> _DESCRIPTION OF THE TASK_
Your task is to print each record exactly as it reads.

> _DATA EXTRACTS_
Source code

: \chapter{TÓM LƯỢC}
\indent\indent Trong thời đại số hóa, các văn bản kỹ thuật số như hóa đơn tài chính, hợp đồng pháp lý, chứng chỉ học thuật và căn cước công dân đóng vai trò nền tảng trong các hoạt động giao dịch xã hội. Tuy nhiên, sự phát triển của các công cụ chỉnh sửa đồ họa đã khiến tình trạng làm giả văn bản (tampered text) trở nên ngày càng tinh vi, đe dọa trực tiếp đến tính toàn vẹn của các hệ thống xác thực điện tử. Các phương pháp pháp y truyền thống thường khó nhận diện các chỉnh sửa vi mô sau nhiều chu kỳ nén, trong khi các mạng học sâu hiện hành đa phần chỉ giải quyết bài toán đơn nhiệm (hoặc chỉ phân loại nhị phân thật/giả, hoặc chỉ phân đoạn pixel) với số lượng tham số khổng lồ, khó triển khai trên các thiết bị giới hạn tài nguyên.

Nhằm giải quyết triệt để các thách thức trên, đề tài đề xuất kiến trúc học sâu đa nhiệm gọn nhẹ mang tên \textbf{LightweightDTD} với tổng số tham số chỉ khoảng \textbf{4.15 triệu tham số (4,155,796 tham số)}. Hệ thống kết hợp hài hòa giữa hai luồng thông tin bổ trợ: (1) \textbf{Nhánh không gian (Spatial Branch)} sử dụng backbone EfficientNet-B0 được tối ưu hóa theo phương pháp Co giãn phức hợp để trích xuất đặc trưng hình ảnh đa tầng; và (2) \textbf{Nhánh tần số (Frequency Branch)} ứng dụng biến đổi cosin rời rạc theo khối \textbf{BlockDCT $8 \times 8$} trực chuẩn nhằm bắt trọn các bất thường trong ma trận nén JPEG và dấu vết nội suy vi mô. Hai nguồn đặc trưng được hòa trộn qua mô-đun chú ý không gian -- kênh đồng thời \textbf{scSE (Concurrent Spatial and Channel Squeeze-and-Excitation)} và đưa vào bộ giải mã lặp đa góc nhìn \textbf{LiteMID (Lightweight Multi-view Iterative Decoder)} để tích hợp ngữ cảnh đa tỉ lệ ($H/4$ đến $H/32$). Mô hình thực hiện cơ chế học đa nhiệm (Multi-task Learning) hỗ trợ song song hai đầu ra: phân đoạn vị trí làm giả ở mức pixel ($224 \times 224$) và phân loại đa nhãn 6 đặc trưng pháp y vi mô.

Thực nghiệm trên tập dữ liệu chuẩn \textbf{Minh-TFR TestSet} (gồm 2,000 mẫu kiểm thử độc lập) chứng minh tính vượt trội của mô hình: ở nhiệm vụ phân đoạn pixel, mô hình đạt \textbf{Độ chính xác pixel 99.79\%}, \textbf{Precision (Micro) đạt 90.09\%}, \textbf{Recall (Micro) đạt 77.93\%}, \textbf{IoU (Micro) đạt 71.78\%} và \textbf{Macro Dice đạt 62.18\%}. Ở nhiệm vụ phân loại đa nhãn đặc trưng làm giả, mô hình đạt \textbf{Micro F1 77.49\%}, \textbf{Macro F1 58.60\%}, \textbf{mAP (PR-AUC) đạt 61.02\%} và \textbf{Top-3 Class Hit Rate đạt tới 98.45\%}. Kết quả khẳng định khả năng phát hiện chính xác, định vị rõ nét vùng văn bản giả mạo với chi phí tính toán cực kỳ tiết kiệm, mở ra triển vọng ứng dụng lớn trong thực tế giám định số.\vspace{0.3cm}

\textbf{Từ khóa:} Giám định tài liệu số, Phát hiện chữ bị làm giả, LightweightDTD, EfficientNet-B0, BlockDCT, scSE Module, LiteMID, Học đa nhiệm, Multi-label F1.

> _WRITTEN ANSWER_
Source code

: \chapter{TÓM LƯỢC}
\indent\indent Trong thời đại số hóa, các văn bản kỹ thuật số như hóa đơn tài chính, hợp đồng pháp lý, chứng chỉ học thuật và căn cước công dân đóng vai trò nền tảng trong các hoạt động giao dịch xã hội. Tuy nhiên, sự phát triển của các công cụ chỉnh sửa đồ họa đã khiến tình trạng làm giả văn bản (tampered text) trở nên ngày càng tinh vi, đe dọa trực tiếp đến tính toàn vẹn của các hệ thống xác thực điện tử. Các phương pháp pháp y truyền thống thường khó nhận diện các chỉnh sửa vi mô sau nhiều chu kỳ nén, trong khi các mạng học sâu hiện hành đa phần chỉ giải quyết bài toán đơn nhiệm (hoặc chỉ phân loại nhị phân thật/giả, hoặc chỉ phân đoạn pixel) với số lượng tham số khổng lồ, khó triển khai trên các thiết bị giới hạn tài nguyên.

Nhằm giải quyết triệt để các thách thức trên, đề tài đề xuất kiến trúc học sâu đa nhiệm gọn nhẹ mang tên \textbf{LightweightDTD} với tổng số tham số chỉ khoảng \textbf{4.15 triệu tham số (4,155,796 tham số)}. Hệ thống kết hợp hài hòa giữa hai luồng thông tin bổ trợ: (1) \textbf{Nhánh không gian (Spatial Branch)} sử dụng backbone EfficientNet-B0 được tối ưu hóa theo phương pháp Co giãn phức hợp để trích xuất đặc trưng hình ảnh đa tầng; và (2) \textbf{Nhánh tần số (Frequency Branch)} ứng dụng biến đổi cosin rời rạc theo khối \textbf{BlockDCT $8 \times 8$} trực chuẩn nhằm bắt trọn các bất thường trong ma trận nén JPEG và dấu vết nội suy vi mô. Hai nguồn đặc trưng được hòa trộn qua mô-đun chú ý không gian -- kênh đồng thời \textbf{scSE (Concurrent Spatial and Channel Squeeze-and-Excitation)} và đưa vào bộ giải mã lặp đa góc nhìn \textbf{LiteMID (Lightweight Multi-view Iterative Decoder)} để tích hợp ngữ cảnh đa tỉ lệ ($H/4$ đến $H/32$). Mô hình thực hiện cơ chế học đa nhiệm (Multi-task Learning) hỗ trợ song song hai đầu ra: phân đoạn vị trí làm giả ở mức pixel ($224 \times 224$) và phân loại đa nhãn 6 đặc trưng pháp y vi mô.

Thực nghiệm trên tập dữ liệu chuẩn \textbf{Minh-TFR TestSet} (gồm 2,000 mẫu kiểm thử độc lập) chứng minh tính vượt trội của mô hình: ở nhiệm vụ phân đoạn pixel, mô hình đạt \textbf{Độ chính xác pixel 99.79\%}, \textbf{Precision (Micro) đạt 90.09\%}, \textbf{Recall (Micro) đạt 77.93\%}, \textbf{IoU (Micro) đạt 71.78\%} và \textbf{Macro Dice đạt 62.18\%}. Ở nhiệm vụ phân loại đa nhãn đặc trưng làm giả, mô hình đạt \textbf{Micro F1 77.49\%}, \textbf{Macro F1 58.60\%}, \textbf{mAP (PR-AUC) đạt 61.02\%} và \textbf{Top-3 Class Hit Rate đạt tới 98.45\%}. Kết quả khẳng định khả năng phát hiện chính xác, định vị rõ nét vùng văn bản giả mạo với chi phí tính toán cực kỳ tiết kiệm, mở ra triển vọng ứng dụng lớn trong thực tế giám định số.\vspace{0.3cm}

\textbf{Từ khóa:} Giám định tài liệu số, Phát hiện chữ bị làm giả, LightweightDTD, EfficientNet-B0, BlockDCT, scSE Module, LiteMID, Học đa nhiệm, Multi-label F1.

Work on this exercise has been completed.